Pixar exploite l'IA pour allumer la flamme d'Elemental

PIXAR avait un problème. Il avait une superbe idée pour un nouveau film - Elemental, basé sur des personnages du réalisateur de The Good Dinosaur, Peter Sohn - mais animer les éléments titulaires du film s'est avéré être un défi. Comment capturer la nature éthérée du feu à l'écran et comment fonctionnerait un corps corporel fait d'eau ? Les yeux flottent-ils simplement ?

Certains de ces dilemmes pouvaient être résolus par une bonne vieille suspension de l'incrédulité, mais les animateurs de Pixar ont estimé que la question du feu était un véritable casse-tête, d'autant plus qu'un des personnages principaux du film, Ember, était censé être constitué de cette substance. Ils avaient des outils pour créer un effet de flamme à partir des animations précédentes, mais lorsqu'on essayait de le modeler en un personnage, les résultats étaient plutôt terrifiants.

« Nos simulations de fluides de feu sont très naturalistes et sont conçues pour imiter la réalité », déclare Sanjay Bakshi, superviseur des effets visuels.

Malgré la difficulté, Paul Kanyuk, superviseur technique des foules chez Pixar, avait une idée.

L'IA pour résoudre les problèmes d'animation

Il avait travaillé sur l'animation de foules chez Pixar depuis 2005, à commencer par Ratatouille, et avait toujours du mal à faire en sorte que les vêtements sur de grands groupes de personnes paraissent corrects.

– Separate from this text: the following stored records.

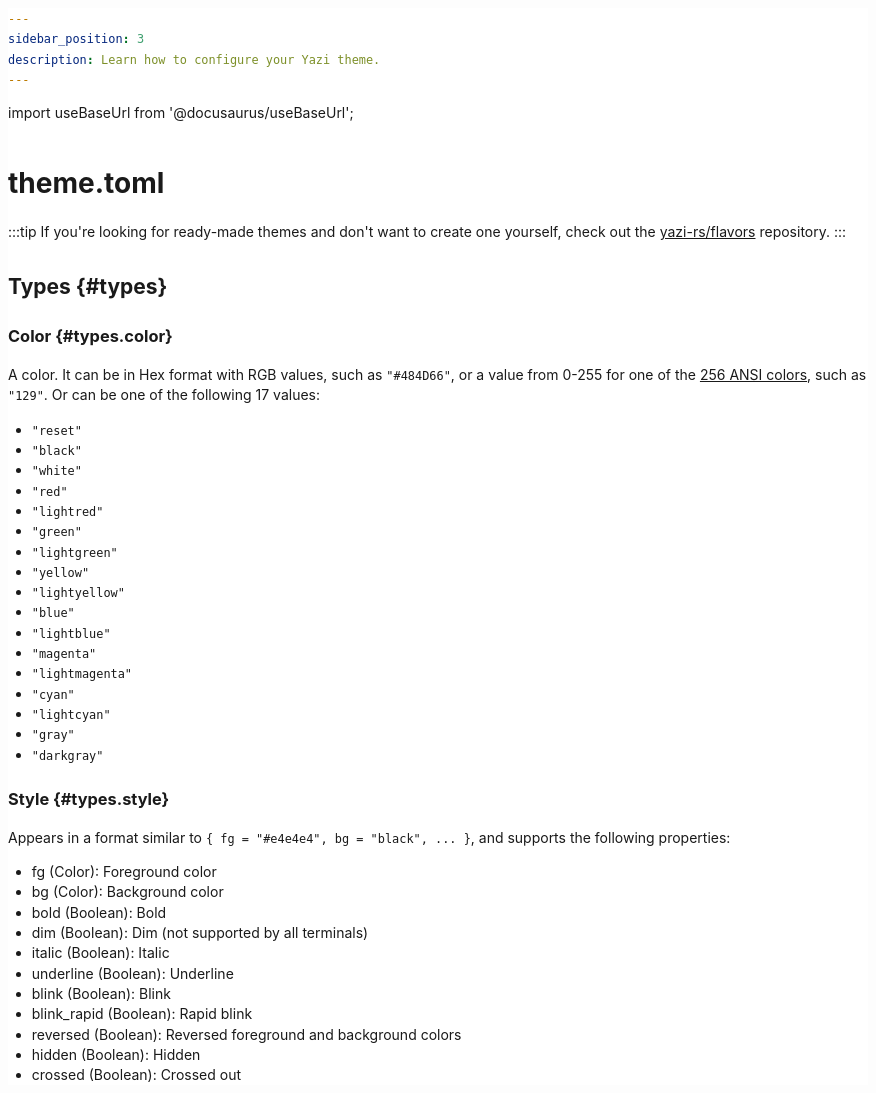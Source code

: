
 ```yaml
---
sidebar_position: 3
description: Learn how to configure your Yazi theme.
---
```


import useBaseUrl from '@docusaurus/useBaseUrl';

# theme.toml

:::tip
If you're looking for ready-made themes and don't want to create one yourself, check out the [yazi-rs/flavors](https://github.com/yazi-rs/flavors) repository.
:::

## Types {#types}

### Color {#types.color}

A color. It can be in Hex format with RGB values, such as `"#484D66"`, or a value from 0-255 for one of the [256 ANSI colors](https://en.wikipedia.org/wiki/ANSI_escape_code#8-bit), such as `"129"`. Or can be one of the following 17 values:

- `"reset"`
- `"black"`
- `"white"`
- `"red"`
- `"lightred"`
- `"green"`
- `"lightgreen"`
- `"yellow"`
- `"lightyellow"`
- `"blue"`
- `"lightblue"`
- `"magenta"`
- `"lightmagenta"`
- `"cyan"`
- `"lightcyan"`
- `"gray"`
- `"darkgray"`

### Style {#types.style}

Appears in a format similar to `{ fg = "#e4e4e4", bg = "black", ... }`, and supports the following properties:

- fg (Color): Foreground color
- bg (Color): Background color
- bold (Boolean): Bold
- dim (Boolean): Dim (not supported by all terminals)
- italic (Boolean): Italic
- underline (Boolean): Underline
- blink (Boolean): Blink
- blink_rapid (Boolean): Rapid blink
- reversed (Boolean): Reversed foreground and background colors
- hidden (Boolean): Hidden
- crossed (Boolean): Crossed out
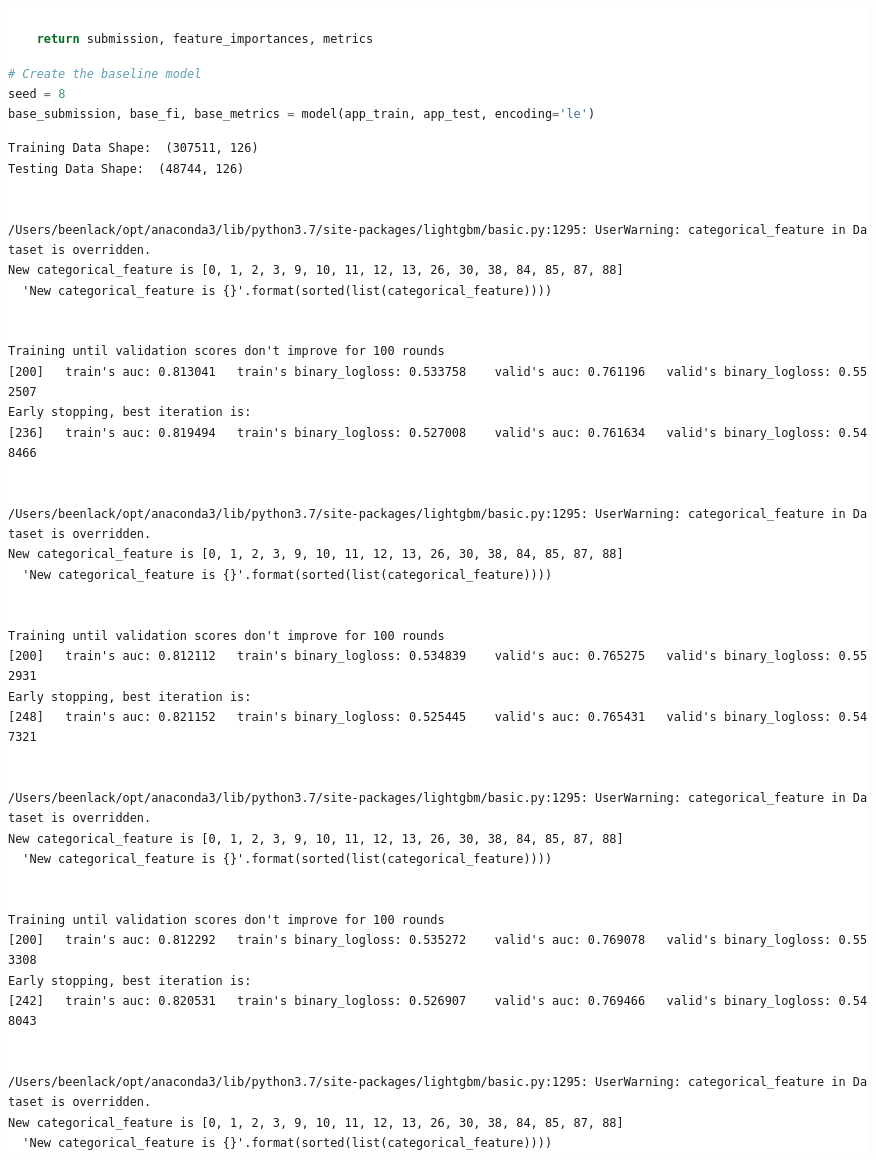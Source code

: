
 ```python
    
    return submission, feature_importances, metrics
```


```python
# Create the baseline model
seed = 8
base_submission, base_fi, base_metrics = model(app_train, app_test, encoding='le')
```

    Training Data Shape:  (307511, 126)
    Testing Data Shape:  (48744, 126)


    /Users/beenlack/opt/anaconda3/lib/python3.7/site-packages/lightgbm/basic.py:1295: UserWarning: categorical_feature in Dataset is overridden.
    New categorical_feature is [0, 1, 2, 3, 9, 10, 11, 12, 13, 26, 30, 38, 84, 85, 87, 88]
      'New categorical_feature is {}'.format(sorted(list(categorical_feature))))


    Training until validation scores don't improve for 100 rounds
    [200]	train's auc: 0.813041	train's binary_logloss: 0.533758	valid's auc: 0.761196	valid's binary_logloss: 0.552507
    Early stopping, best iteration is:
    [236]	train's auc: 0.819494	train's binary_logloss: 0.527008	valid's auc: 0.761634	valid's binary_logloss: 0.548466


    /Users/beenlack/opt/anaconda3/lib/python3.7/site-packages/lightgbm/basic.py:1295: UserWarning: categorical_feature in Dataset is overridden.
    New categorical_feature is [0, 1, 2, 3, 9, 10, 11, 12, 13, 26, 30, 38, 84, 85, 87, 88]
      'New categorical_feature is {}'.format(sorted(list(categorical_feature))))


    Training until validation scores don't improve for 100 rounds
    [200]	train's auc: 0.812112	train's binary_logloss: 0.534839	valid's auc: 0.765275	valid's binary_logloss: 0.552931
    Early stopping, best iteration is:
    [248]	train's auc: 0.821152	train's binary_logloss: 0.525445	valid's auc: 0.765431	valid's binary_logloss: 0.547321


    /Users/beenlack/opt/anaconda3/lib/python3.7/site-packages/lightgbm/basic.py:1295: UserWarning: categorical_feature in Dataset is overridden.
    New categorical_feature is [0, 1, 2, 3, 9, 10, 11, 12, 13, 26, 30, 38, 84, 85, 87, 88]
      'New categorical_feature is {}'.format(sorted(list(categorical_feature))))


    Training until validation scores don't improve for 100 rounds
    [200]	train's auc: 0.812292	train's binary_logloss: 0.535272	valid's auc: 0.769078	valid's binary_logloss: 0.553308
    Early stopping, best iteration is:
    [242]	train's auc: 0.820531	train's binary_logloss: 0.526907	valid's auc: 0.769466	valid's binary_logloss: 0.548043


    /Users/beenlack/opt/anaconda3/lib/python3.7/site-packages/lightgbm/basic.py:1295: UserWarning: categorical_feature in Dataset is overridden.
    New categorical_feature is [0, 1, 2, 3, 9, 10, 11, 12, 13, 26, 30, 38, 84, 85, 87, 88]
      'New categorical_feature is {}'.format(sorted(list(categorical_feature))))
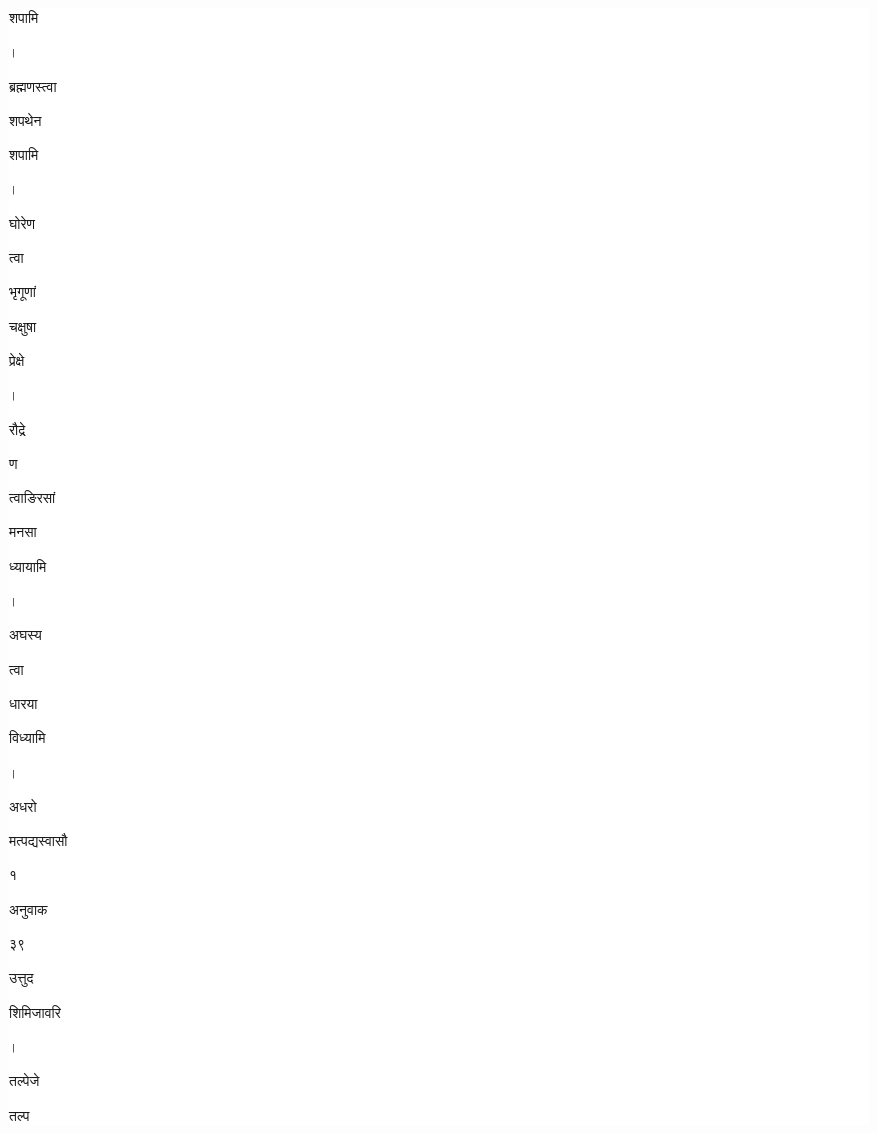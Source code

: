 शपामि

।

ब्रह्मणस्त्वा

शपथेन

शपामि

।

घोरेण

त्वा

भृगूणां

चक्षुषा

प्रेक्षे

।

रौद्रे

ण

त्वाङिरसां

मनसा

ध्यायामि

।

अघस्य

त्वा

धारया

विध्यामि

।

अधरो

मत्पद्यस्वासौ

१

अनुवाक

३९

उत्तुद

शिमिजावरि

।

तल्पेजे

तल्प

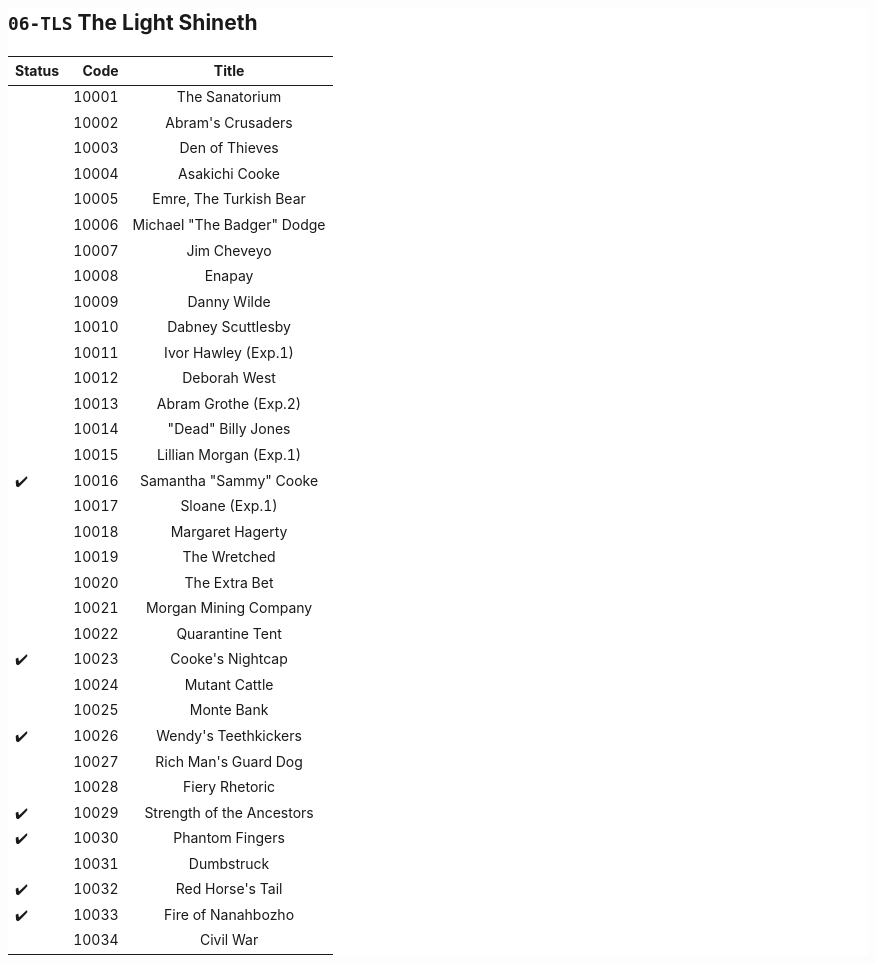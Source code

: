 ## `06-TLS` The Light Shineth

| Status | Code | Title                    |
|--------|-----:|:------------------------:|
|                     | 10001| The Sanatorium
|                     | 10002| Abram's Crusaders
|                     | 10003| Den of Thieves
|                     | 10004| Asakichi Cooke
|                     | 10005| Emre, The Turkish Bear
|                     | 10006| Michael "The Badger" Dodge
|                     | 10007| Jim Cheveyo
|                     | 10008| Enapay
|                     | 10009| Danny Wilde
|                     | 10010| Dabney Scuttlesby
|                     | 10011| Ivor Hawley (Exp.1)
|                     | 10012| Deborah West
|                     | 10013| Abram Grothe (Exp.2)
|                     | 10014| "Dead" Billy Jones
|                     | 10015| Lillian Morgan (Exp.1)
|:heavy_check_mark:   | 10016| Samantha "Sammy" Cooke
|                     | 10017| Sloane (Exp.1)
|                     | 10018| Margaret Hagerty
|                     | 10019| The Wretched
|                     | 10020| The Extra Bet
|                     | 10021| Morgan Mining Company
|                     | 10022| Quarantine Tent
|:heavy_check_mark:   | 10023| Cooke's Nightcap
|                     | 10024| Mutant Cattle
|                     | 10025| Monte Bank
|:heavy_check_mark:   | 10026| Wendy's Teethkickers
|                     | 10027| Rich Man's Guard Dog
|                     | 10028| Fiery Rhetoric
|:heavy_check_mark:   | 10029| Strength of the Ancestors
|:heavy_check_mark:   | 10030| Phantom Fingers
|                     | 10031| Dumbstruck
|:heavy_check_mark:   | 10032| Red Horse's Tail
|:heavy_check_mark:   | 10033| Fire of Nanahbozho
|                     | 10034| Civil War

En cherchant à résoudre le problème, il s'était impliqué dans l'Association for Computing Machinery's Siggraph, une organisation communautaire dédiée à l'avancement des graphiques informatiques. Vers 2016, il a découvert certains des travaux de recherche du groupe sur l'utilisation de l'apprentissage machine pour affiner les simulations de tissus.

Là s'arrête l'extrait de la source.